DT: Well, I think you go to the heart of it.  I think these movements saw themselves as a unified whole.  And often the people actually participated in more than one movement.  Tom Hayden, of course, got his start by being a civil rights activist in Deep South who was beaten up and jailed.  Heather Booth, who you mentioned, started The Jane Collective, the feminist underground abortion collective in Chicago.  She too got her start as a civil rights worker in the Deep South during Freedom Summer, 1964.  So these movements saw themselves a unified whole.  Most important, I think Martin Luther King saw the potential, the revolutionary potential of uniting all these movements.  And that's what he was all about 1968 with the Poor People's March on Washington.  That was not just going to be a one-day event.  He planned to occupy Washington with Black Panthers, with civil rights workers, with the anti-war activists.  It was as broad a revolutionary coalition as he could muster.  He reached out to Bobby Seale of the Black Panthers.  I had known that before I interviewed Bobby Seale for the book.  And he planned to occupy Washington until Congress agreed to divert funding from the Vietnam War to domestic--urgent domestic issues.  That was a revolutionary goal, and I think that's one reason why he was killed, Martin Luther King, before he could accomplish that goal.  So these movements saw themselves, I think, the best strategists, the best leaders in these various movements saw themselves as part of a unified whole, and they often work together.

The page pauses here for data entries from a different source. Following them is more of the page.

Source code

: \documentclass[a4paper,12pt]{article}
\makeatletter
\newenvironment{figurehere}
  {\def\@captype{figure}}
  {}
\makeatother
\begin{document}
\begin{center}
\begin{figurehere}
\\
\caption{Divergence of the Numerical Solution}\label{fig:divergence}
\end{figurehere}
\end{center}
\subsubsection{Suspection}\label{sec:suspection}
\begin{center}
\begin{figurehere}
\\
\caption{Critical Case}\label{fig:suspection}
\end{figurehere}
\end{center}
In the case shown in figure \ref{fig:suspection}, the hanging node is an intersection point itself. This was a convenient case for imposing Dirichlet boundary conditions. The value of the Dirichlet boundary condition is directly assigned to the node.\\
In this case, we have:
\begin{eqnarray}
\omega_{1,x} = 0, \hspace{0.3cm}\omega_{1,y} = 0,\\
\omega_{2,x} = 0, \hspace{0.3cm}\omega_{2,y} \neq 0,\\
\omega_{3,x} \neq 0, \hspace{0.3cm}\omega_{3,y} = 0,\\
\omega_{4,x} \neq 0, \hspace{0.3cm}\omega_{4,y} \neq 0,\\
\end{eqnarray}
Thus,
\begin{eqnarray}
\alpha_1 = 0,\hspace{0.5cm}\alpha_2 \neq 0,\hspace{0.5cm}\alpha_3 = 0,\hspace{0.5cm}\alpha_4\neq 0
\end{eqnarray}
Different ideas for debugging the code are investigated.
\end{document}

CH: Yeah.  And Cornel West put out a great book called The Radical King, because King was a radical for the reasons you just mentioned, but that radicalism has largely been erased in the effort to sanitize and create a King that's been frozen in time with the I Have a Dream speech.

DT: Absolutely.  I agree with Cornel and you on my understanding of King and what he was all about, particularly the last year of his life.  The year between his speech, which is a radical speech every American should read, at Riverside Church exactly one year to the day before he was assassinated in Memphis.  And in that speech, a very strong, not just anti-war speech but anti-imperialist speech, in saying America is in danger of losing its soul because it's spending more money in killing people that is on teaching people.  And that's a radical statement.  You know, as we point out, and I think Cornel pointed out in his book, the title of his last sermon that he was scheduled to deliver in Atlanta at his church before he was killed was Why America May Go to Hell.  That was the title of King's speech.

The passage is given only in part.